**DATA TO PROCESS**
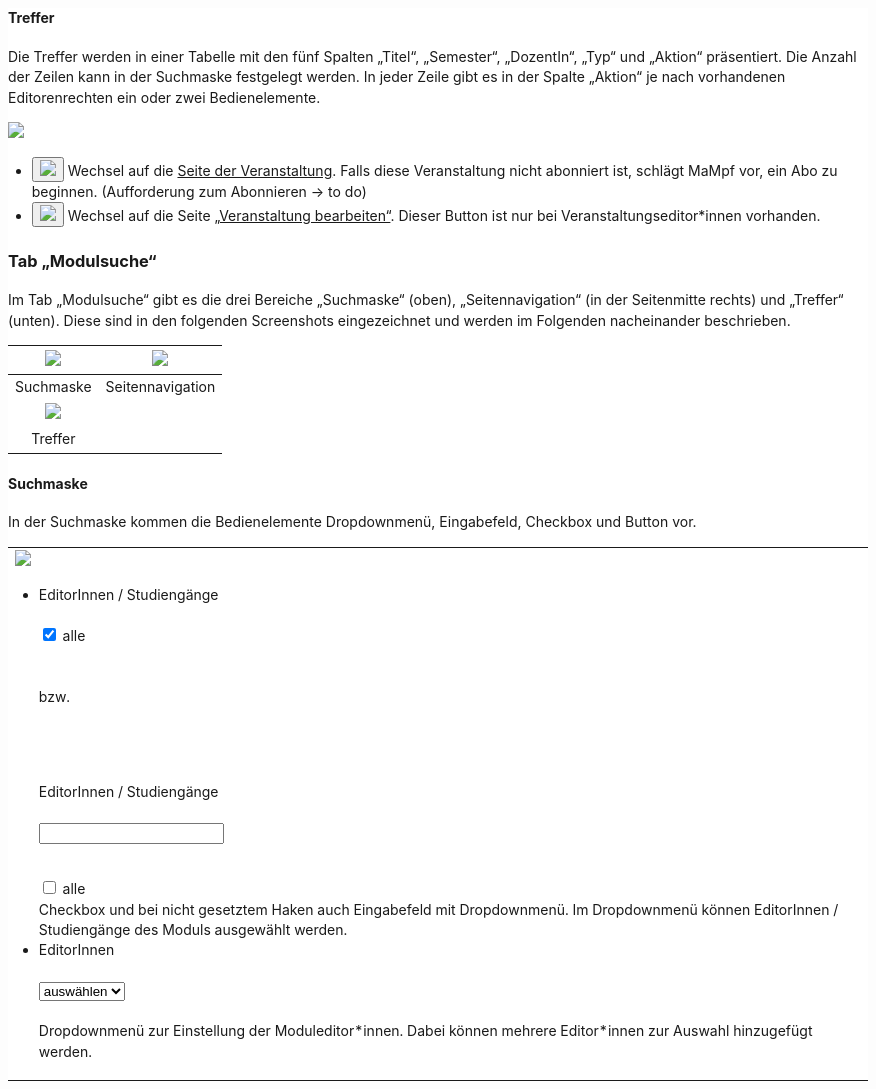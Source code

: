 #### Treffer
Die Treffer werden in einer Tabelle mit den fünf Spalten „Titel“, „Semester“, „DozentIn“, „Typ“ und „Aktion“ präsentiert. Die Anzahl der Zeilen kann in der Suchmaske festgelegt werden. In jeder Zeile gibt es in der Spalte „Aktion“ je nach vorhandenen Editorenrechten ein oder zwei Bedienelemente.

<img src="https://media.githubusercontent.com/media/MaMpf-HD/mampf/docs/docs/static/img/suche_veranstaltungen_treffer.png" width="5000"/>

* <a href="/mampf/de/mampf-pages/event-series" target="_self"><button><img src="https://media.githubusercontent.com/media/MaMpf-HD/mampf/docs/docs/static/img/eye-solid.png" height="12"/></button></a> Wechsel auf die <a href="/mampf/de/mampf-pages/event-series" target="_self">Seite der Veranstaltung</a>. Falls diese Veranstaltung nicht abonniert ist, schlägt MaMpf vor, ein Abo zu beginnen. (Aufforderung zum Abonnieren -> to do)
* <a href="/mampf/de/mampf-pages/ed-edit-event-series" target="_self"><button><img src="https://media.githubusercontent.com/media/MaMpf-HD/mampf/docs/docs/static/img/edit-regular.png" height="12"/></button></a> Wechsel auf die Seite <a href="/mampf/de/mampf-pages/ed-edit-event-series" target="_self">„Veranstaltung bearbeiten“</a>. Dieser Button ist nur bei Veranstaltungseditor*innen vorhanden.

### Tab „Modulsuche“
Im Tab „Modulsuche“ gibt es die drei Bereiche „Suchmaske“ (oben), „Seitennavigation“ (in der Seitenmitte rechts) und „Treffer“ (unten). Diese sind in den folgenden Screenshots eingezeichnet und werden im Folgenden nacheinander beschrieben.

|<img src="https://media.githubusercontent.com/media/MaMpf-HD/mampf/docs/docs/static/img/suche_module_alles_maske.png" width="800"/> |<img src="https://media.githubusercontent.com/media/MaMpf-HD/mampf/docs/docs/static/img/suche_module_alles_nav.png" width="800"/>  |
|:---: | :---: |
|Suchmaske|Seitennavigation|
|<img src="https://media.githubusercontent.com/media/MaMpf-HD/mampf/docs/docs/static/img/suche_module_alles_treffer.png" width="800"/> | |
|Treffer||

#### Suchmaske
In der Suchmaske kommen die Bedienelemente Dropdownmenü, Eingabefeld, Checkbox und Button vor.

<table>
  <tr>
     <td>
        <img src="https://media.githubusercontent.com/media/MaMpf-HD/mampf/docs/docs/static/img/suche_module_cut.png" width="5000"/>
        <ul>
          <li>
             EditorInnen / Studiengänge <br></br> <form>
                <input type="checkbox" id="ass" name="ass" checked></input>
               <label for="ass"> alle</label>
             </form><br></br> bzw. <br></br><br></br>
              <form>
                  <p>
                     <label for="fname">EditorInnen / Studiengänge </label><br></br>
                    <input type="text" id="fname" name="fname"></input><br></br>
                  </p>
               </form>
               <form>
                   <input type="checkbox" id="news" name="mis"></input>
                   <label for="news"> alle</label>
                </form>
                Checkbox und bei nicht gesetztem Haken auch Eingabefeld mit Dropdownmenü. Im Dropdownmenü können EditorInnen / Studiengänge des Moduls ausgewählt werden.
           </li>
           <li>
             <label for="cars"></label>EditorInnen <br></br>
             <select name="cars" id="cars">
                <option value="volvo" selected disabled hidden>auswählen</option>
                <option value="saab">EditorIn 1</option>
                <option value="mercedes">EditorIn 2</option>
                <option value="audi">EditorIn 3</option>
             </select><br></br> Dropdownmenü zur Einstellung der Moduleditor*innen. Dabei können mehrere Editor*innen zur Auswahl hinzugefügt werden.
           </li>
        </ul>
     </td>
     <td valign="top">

--

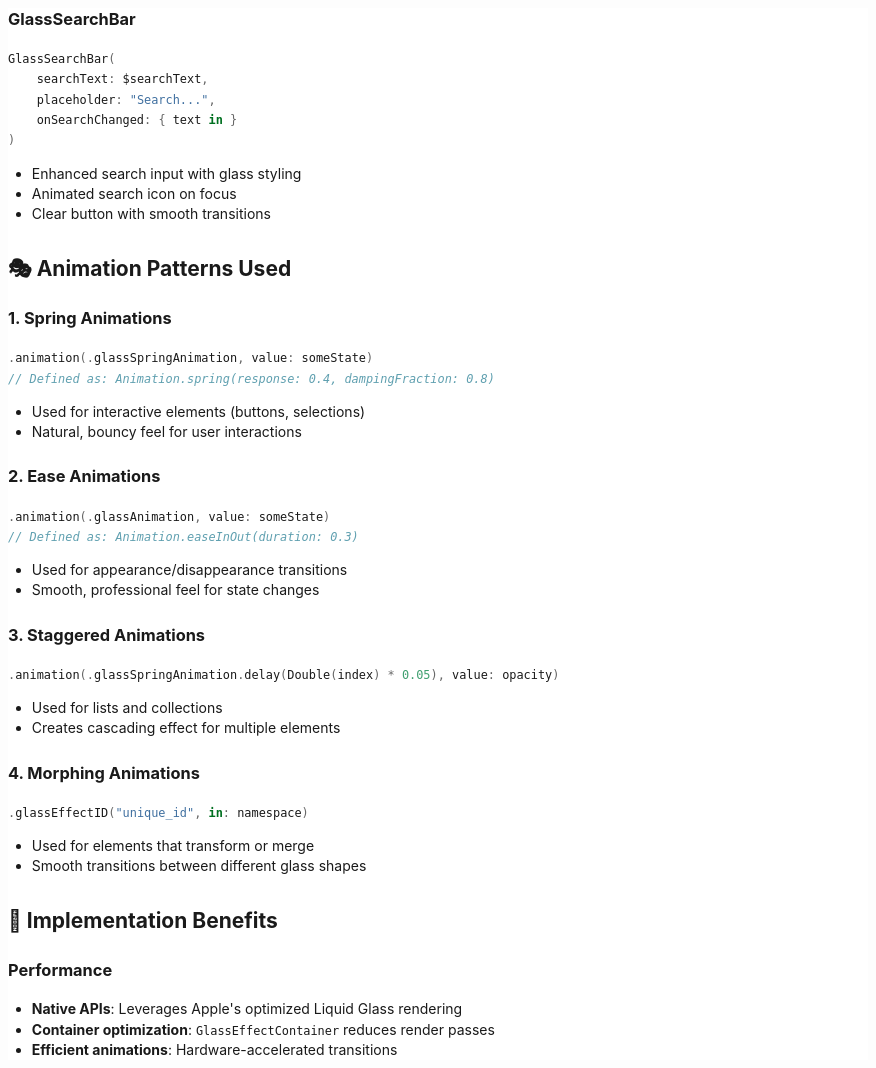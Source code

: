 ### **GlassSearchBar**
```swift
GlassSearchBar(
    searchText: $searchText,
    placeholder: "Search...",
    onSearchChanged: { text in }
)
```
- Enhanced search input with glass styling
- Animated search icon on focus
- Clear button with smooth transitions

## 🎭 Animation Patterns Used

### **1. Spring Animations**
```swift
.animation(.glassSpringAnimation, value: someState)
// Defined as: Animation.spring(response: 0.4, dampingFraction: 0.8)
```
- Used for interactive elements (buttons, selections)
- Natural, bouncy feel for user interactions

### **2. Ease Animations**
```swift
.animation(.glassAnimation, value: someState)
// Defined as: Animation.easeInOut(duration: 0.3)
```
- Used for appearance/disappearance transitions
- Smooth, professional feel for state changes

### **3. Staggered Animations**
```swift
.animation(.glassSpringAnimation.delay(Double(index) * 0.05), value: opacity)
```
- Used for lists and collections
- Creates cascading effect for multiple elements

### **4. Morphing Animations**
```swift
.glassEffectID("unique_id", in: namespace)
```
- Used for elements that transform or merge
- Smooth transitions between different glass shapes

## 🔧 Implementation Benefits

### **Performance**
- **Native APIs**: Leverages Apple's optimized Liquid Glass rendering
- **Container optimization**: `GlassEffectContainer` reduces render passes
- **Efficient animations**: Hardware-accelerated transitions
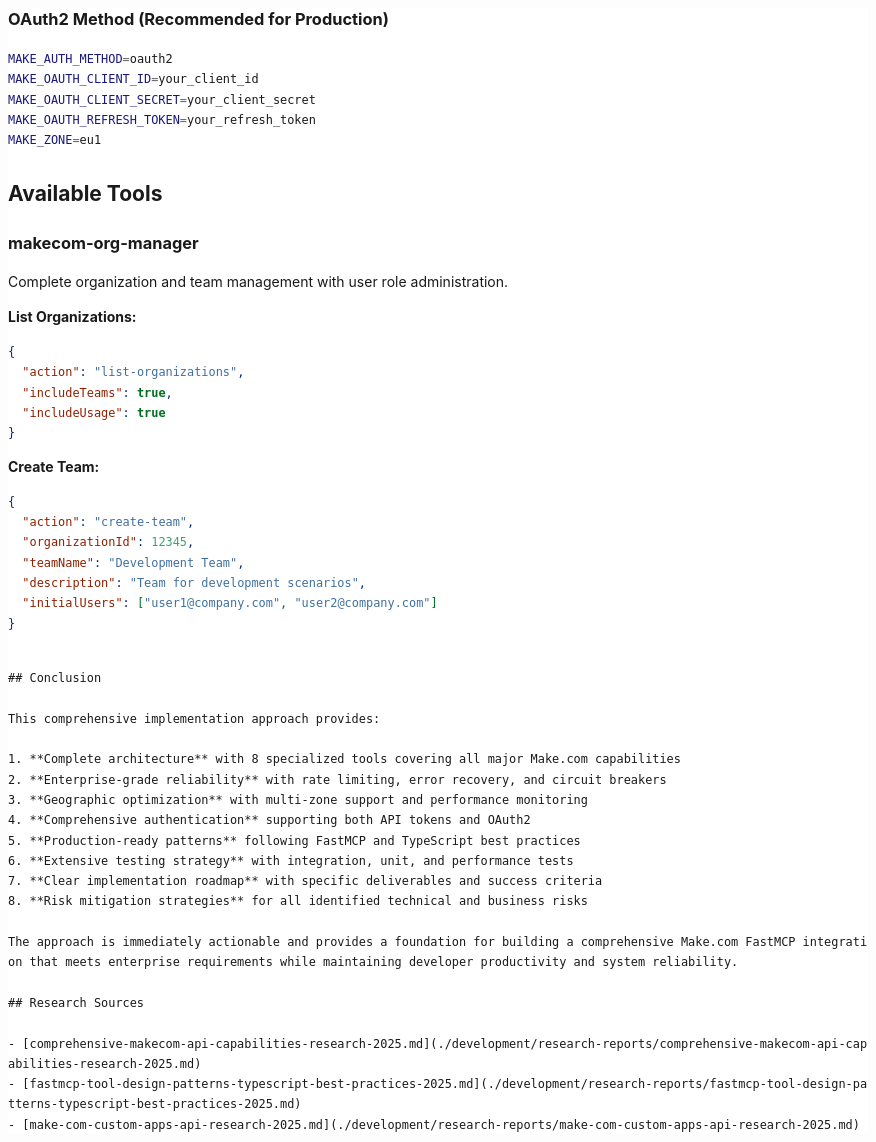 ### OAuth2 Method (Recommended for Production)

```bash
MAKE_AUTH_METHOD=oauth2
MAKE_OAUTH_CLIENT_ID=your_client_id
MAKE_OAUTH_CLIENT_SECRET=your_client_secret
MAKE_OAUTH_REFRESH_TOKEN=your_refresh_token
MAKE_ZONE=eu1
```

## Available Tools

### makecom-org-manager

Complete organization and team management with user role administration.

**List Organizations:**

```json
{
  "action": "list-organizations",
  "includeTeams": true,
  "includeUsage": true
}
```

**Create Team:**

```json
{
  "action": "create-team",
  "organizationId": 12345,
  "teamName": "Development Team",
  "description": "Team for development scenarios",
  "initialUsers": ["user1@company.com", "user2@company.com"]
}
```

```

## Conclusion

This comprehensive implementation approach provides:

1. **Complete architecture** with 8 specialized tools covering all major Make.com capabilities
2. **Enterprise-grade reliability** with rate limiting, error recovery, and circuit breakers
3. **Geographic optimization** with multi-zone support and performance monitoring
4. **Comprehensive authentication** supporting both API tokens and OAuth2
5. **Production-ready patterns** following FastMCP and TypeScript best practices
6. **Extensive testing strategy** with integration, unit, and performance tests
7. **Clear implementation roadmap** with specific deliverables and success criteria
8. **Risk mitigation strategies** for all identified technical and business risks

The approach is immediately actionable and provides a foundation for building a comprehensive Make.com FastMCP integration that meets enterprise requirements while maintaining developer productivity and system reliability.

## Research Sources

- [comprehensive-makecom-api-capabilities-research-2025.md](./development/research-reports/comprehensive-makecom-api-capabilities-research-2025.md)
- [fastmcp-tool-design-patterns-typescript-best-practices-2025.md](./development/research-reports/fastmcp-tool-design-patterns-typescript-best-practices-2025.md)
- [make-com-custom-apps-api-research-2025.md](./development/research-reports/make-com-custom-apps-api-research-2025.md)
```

**YOUR INSTRUCTIONS**
Look over the records above and copy each line that includes the string "cars".

**EXERCISE RESULT**
             <label for="cars"></label>EditorInnen <br></br>
             <select name="cars" id="cars">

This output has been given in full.